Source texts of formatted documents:
● ● ●

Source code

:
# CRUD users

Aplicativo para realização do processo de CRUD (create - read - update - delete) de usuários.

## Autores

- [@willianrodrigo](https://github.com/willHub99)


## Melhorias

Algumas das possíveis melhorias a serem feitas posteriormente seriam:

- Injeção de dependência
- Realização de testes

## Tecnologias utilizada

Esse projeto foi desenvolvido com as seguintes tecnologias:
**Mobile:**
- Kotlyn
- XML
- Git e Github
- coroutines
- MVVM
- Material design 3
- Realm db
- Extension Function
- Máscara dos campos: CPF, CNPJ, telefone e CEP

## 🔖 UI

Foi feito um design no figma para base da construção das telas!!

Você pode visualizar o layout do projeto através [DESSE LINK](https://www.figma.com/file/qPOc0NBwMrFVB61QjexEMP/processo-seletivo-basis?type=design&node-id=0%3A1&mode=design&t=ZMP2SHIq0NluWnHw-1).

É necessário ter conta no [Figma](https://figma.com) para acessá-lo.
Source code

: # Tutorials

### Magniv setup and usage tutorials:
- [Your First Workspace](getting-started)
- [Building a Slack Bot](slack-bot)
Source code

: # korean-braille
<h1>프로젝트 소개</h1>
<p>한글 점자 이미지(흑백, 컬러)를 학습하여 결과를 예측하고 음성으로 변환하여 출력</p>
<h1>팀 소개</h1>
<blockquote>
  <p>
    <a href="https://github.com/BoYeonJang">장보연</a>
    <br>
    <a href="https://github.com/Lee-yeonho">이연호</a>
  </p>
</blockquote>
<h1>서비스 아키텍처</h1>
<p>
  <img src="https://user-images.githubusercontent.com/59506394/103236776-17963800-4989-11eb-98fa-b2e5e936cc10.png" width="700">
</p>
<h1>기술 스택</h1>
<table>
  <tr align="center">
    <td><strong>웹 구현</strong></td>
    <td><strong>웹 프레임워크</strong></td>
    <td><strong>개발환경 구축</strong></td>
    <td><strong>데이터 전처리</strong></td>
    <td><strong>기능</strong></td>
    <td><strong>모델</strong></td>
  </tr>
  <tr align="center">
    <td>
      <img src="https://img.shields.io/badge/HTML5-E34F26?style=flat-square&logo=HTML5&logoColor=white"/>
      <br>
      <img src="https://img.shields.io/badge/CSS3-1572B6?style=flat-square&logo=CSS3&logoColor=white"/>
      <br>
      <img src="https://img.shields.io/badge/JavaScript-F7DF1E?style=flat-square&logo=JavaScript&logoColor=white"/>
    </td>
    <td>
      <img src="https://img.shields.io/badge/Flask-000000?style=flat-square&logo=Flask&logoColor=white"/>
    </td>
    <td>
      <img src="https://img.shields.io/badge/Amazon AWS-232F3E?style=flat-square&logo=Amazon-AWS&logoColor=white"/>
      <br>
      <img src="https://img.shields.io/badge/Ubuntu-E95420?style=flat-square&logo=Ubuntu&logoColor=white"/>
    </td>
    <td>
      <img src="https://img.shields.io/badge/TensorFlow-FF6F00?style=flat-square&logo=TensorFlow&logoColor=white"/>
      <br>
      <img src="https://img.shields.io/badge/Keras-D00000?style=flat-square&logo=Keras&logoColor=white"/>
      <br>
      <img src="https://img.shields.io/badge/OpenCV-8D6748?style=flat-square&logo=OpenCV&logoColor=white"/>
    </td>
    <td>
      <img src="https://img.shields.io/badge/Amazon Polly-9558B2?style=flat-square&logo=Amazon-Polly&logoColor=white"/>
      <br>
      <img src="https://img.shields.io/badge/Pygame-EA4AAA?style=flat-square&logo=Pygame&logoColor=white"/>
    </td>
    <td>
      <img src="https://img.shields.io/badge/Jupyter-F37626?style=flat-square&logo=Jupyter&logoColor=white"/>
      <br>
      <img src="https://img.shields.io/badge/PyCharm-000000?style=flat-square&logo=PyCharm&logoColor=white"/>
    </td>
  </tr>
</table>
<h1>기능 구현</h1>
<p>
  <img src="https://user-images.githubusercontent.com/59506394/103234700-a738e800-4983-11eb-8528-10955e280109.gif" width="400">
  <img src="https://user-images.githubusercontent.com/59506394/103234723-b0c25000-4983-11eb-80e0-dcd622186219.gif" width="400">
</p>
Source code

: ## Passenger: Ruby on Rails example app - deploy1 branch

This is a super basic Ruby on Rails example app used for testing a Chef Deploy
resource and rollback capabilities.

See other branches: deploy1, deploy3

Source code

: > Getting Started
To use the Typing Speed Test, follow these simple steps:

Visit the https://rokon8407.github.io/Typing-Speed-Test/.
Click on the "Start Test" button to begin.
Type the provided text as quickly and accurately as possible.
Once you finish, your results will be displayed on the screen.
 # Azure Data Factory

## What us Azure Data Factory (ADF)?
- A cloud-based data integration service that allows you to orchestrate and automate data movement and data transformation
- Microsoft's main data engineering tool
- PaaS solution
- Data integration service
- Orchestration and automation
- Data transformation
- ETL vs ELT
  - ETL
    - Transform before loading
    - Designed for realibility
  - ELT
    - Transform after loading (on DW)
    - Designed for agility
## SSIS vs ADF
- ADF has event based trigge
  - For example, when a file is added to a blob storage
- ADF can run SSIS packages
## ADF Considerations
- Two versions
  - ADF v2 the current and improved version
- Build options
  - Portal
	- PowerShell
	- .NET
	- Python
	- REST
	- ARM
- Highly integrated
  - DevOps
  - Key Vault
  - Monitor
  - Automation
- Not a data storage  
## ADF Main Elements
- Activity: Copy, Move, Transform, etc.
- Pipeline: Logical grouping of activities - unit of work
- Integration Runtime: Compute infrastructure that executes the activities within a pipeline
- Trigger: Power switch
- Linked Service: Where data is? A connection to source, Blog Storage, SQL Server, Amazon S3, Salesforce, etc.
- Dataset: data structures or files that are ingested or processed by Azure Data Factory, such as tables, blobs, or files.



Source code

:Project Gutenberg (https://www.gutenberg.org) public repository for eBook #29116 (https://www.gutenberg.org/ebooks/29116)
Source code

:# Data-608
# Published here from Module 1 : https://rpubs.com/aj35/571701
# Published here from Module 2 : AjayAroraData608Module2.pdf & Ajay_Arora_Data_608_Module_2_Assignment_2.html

● ● ●

> **Instructions to follow**
In which lines of the records does the word "para" appear? Copy each of them.

> **Solution for this problem**
Aplicativo para realização do processo de CRUD (create - read - update - delete) de usuários.
Foi feito um design no figma para base da construção das telas!!
É necessário ter conta no [Figma](https://figma.com) para acessá-lo.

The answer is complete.